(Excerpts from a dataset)
━━━━━━━━━━━━━━━━━━━━━━━━━━━━━━
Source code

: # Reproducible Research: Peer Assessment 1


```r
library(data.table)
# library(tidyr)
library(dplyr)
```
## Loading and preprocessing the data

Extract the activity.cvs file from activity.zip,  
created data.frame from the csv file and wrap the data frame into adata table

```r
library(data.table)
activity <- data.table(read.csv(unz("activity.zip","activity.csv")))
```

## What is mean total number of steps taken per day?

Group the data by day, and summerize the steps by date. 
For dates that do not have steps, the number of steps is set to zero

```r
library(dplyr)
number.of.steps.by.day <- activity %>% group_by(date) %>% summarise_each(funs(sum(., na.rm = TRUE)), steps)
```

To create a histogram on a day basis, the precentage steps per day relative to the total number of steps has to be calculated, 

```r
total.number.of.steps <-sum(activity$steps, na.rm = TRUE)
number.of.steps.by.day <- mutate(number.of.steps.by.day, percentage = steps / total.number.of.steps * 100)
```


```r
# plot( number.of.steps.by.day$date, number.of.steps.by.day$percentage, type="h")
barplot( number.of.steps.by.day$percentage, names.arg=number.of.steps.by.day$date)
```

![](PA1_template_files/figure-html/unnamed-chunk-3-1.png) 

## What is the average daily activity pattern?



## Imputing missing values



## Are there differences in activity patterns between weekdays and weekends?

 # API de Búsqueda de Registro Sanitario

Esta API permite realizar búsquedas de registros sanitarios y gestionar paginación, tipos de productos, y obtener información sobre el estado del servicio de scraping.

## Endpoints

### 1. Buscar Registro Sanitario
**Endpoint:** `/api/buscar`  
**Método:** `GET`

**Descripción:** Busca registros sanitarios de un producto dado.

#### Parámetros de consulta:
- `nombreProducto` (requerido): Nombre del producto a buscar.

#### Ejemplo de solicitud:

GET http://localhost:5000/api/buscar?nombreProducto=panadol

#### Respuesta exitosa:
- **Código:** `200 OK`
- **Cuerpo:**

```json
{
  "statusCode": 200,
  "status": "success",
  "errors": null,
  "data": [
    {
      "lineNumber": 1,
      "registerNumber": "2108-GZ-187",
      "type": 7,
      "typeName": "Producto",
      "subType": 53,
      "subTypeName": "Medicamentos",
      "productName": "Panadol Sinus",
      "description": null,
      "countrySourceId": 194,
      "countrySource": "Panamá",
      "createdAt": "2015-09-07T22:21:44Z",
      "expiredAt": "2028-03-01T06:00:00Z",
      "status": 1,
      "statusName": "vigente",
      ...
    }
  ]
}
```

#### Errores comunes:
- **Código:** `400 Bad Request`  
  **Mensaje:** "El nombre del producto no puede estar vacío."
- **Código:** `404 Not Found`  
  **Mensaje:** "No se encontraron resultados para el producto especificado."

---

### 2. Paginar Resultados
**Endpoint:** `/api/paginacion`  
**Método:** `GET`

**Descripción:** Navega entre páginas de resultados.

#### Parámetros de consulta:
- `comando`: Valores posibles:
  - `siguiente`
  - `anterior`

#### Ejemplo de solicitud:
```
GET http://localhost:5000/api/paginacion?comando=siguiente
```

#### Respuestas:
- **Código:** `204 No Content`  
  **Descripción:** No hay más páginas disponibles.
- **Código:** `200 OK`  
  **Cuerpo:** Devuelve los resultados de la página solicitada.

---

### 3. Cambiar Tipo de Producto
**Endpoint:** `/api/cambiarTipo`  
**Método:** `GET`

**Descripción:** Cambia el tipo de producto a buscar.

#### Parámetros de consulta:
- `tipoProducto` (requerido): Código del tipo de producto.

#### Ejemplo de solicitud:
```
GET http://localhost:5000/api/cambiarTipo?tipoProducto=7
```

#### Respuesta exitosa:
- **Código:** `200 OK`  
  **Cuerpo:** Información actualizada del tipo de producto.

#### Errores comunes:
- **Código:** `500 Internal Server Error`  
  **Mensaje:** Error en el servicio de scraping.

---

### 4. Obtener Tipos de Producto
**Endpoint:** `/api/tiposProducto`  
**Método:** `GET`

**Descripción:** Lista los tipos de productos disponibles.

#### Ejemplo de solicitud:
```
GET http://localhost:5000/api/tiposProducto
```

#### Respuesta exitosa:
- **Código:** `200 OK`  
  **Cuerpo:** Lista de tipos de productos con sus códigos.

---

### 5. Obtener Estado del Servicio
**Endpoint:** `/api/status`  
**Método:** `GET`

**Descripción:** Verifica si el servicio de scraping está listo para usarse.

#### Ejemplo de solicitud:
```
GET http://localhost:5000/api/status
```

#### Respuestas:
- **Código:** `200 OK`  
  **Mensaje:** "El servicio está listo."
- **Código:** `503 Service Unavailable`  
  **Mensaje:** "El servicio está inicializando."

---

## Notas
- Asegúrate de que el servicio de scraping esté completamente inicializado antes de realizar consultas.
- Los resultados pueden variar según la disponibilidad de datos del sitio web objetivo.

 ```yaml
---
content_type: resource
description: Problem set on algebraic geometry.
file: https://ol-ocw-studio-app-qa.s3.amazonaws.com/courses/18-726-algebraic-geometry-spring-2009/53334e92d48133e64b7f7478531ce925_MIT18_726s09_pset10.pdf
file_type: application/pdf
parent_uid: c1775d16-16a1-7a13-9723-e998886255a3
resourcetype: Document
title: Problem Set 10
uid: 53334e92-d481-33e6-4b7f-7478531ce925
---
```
━━━━━━━━━━━━━━━━━━━━━━━━━━━━━━
* **EXERCISE PROMPT**:
The expected answer is a copy of each line in the records that holds the word "páginas".

* **RESULT FOR THIS TASK**:
**Descripción:** Navega entre páginas de resultados.
  **Descripción:** No hay más páginas disponibles.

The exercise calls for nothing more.